Miscellaneous observations:

- Apparently, as the error multiplier grows, so does the number of distinct palette entries it mixes together when necessary.
- Increasing the threshold matrix size will improve the quality while decreasing the regular patterns, but its usefulness maxes out at 8x8 or 16x16.
- Although not shown here, there was a very small visible difference between 8x8 and 16x16. There is probably no practical scenario that justifies the 64x64 matrix, aside from curiosity.

- It is possible to adjust the matrix size and the candidate list size separately. For example, if you choose a 16x16 matrix but limit the number of candidates to 4, you will get a rendering result that looks very much as if it was just 2x2 matrix, but is of better quality. The bottom-middle video is an example of such set-up. The optimize for speed, you might pay attention to the fact that the speed of the algorithm is directly proportional to the size of the candidate list.
- As with all positional-dithering algorithms, it is possible to extend part of the dithering to a temporal rather than to a spatial axis. It will appear as flickering. In the industry, temporal dithering is actually performed by some low-end TFT displays that cannot achieve their advertised color depth by honest means. The bottom right corner video uses temporal dithering; however, because of how dramatically it makes GIF files larger, a combination of settings was chosen that only yields a very modest amount of temporal dithering.

Here is an animated comparison of the four palette-aware
ordered dithering algorithms covered in this article.
Apologies for the fact that it is not exactly the same scene
as in the static picture: I had no savegame near that particular
event, so I did the best I could.

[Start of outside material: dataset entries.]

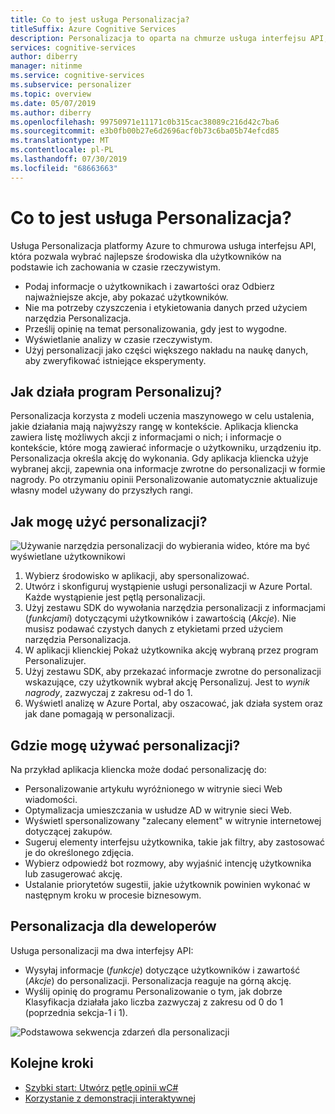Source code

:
 ```yaml
---
title: Co to jest usługa Personalizacja?
titleSuffix: Azure Cognitive Services
description: Personalizacja to oparta na chmurze usługa interfejsu API, która pozwala na wybranie najlepszego środowiska, które ma być widoczne dla użytkowników, a także uczenie się przed zachowaniem ich w czasie rzeczywistym.
services: cognitive-services
author: diberry
manager: nitinme
ms.service: cognitive-services
ms.subservice: personalizer
ms.topic: overview
ms.date: 05/07/2019
ms.author: diberry
ms.openlocfilehash: 99750971e11171c0b315cac38089c216d42c7ba6
ms.sourcegitcommit: e3b0fb00b27e6d2696acf0b73c6ba05b74efcd85
ms.translationtype: MT
ms.contentlocale: pl-PL
ms.lasthandoff: 07/30/2019
ms.locfileid: "68663663"
---
```

# <a name="what-is-personalizer"></a>Co to jest usługa Personalizacja?

Usługa Personalizacja platformy Azure to chmurowa usługa interfejsu API, która pozwala wybrać najlepsze środowiska dla użytkowników na podstawie ich zachowania w czasie rzeczywistym.

* Podaj informacje o użytkownikach i zawartości oraz Odbierz najważniejsze akcje, aby pokazać użytkowników. 
* Nie ma potrzeby czyszczenia i etykietowania danych przed użyciem narzędzia Personalizacja.
* Prześlij opinię na temat personalizowania, gdy jest to wygodne. 
* Wyświetlanie analizy w czasie rzeczywistym. 
* Użyj personalizacji jako części większego nakładu na naukę danych, aby zweryfikować istniejące eksperymenty.

## <a name="how-does-personalizer-work"></a>Jak działa program Personalizuj?

Personalizacja korzysta z modeli uczenia maszynowego w celu ustalenia, jakie działania mają najwyższy rangę w kontekście. Aplikacja kliencka zawiera listę możliwych akcji z informacjami o nich; i informacje o kontekście, które mogą zawierać informacje o użytkowniku, urządzeniu itp. Personalizacja określa akcję do wykonania. Gdy aplikacja kliencka użyje wybranej akcji, zapewnia ona informacje zwrotne do personalizacji w formie nagrody. Po otrzymaniu opinii Personalizowanie automatycznie aktualizuje własny model używany do przyszłych rangi.

## <a name="how-do-i-use-the-personalizer"></a>Jak mogę użyć personalizacji?

![Używanie narzędzia personalizacji do wybierania wideo, które ma być wyświetlane użytkownikowi](media/what-is-personalizer/personalizer-example-highlevel.png)

1. Wybierz środowisko w aplikacji, aby spersonalizować.
1. Utwórz i skonfiguruj wystąpienie usługi personalizacji w Azure Portal. Każde wystąpienie jest pętlą personalizacji.
1. Użyj zestawu SDK do wywołania narzędzia personalizacji z informacjami (_funkcjami_) dotyczącymi użytkowników i zawartością (_Akcje_). Nie musisz podawać czystych danych z etykietami przed użyciem narzędzia Personalizacja. 
1. W aplikacji klienckiej Pokaż użytkownika akcję wybraną przez program Personalizujer.
1. Użyj zestawu SDK, aby przekazać informacje zwrotne do personalizacji wskazujące, czy użytkownik wybrał akcję Personalizuj. Jest to _wynik nagrody_, zazwyczaj z zakresu od-1 do 1.
1. Wyświetl analizę w Azure Portal, aby oszacować, jak działa system oraz jak dane pomagają w personalizacji.

## <a name="where-can-i-use-personalizer"></a>Gdzie mogę używać personalizacji?

Na przykład aplikacja kliencka może dodać personalizację do:

* Personalizowanie artykułu wyróżnionego w witrynie sieci Web wiadomości.    
* Optymalizacja umieszczania w usłudze AD w witrynie sieci Web.
* Wyświetl spersonalizowany "zalecany element" w witrynie internetowej dotyczącej zakupów.
* Sugeruj elementy interfejsu użytkownika, takie jak filtry, aby zastosować je do określonego zdjęcia.
* Wybierz odpowiedź bot rozmowy, aby wyjaśnić intencję użytkownika lub zasugerować akcję.
* Ustalanie priorytetów sugestii, jakie użytkownik powinien wykonać w następnym kroku w procesie biznesowym.

## <a name="personalization-for-developers"></a>Personalizacja dla deweloperów

Usługa personalizacji ma dwa interfejsy API:

* Wysyłaj informacje (_funkcje_) dotyczące użytkowników i zawartość (_Akcje_) do personalizacji. Personalizacja reaguje na górną akcję.
* Wyślij opinię do programu Personalizowanie o tym, jak dobrze Klasyfikacja działała jako liczba zazwyczaj z zakresu od 0 do 1 (poprzednia sekcja-1 i 1). 

![Podstawowa sekwencja zdarzeń dla personalizacji](media/what-is-personalizer/personalization-intro.png)

## <a name="next-steps"></a>Kolejne kroki

* [Szybki start: Utwórz pętlę opinii wC#](csharp-quickstart-commandline-feedback-loop.md)
* [Korzystanie z demonstracji interaktywnej](https://personalizationdemo.azurewebsites.net/)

It is missing the gowned character.

Note: The vertical moving line is due to screen scrolling and imperfect image stitching, and the changes around the left window are due to sunshine rays that the game animates in that region. The jitter in the rightside window is also caused by screen scrolling and imperfect image stitching.

Left: Yliluoma's ordered dithering algorithm 1 with tri-tone dithering enabled.

Matrix size = 8x8, comparison = RGB^{L}.

Right: Still image from the animation, prior to quantization and dithering.

Left: Improved Yliluoma's ordered dithering algorithm 1 with gamma correction enabled (γ = 2.2).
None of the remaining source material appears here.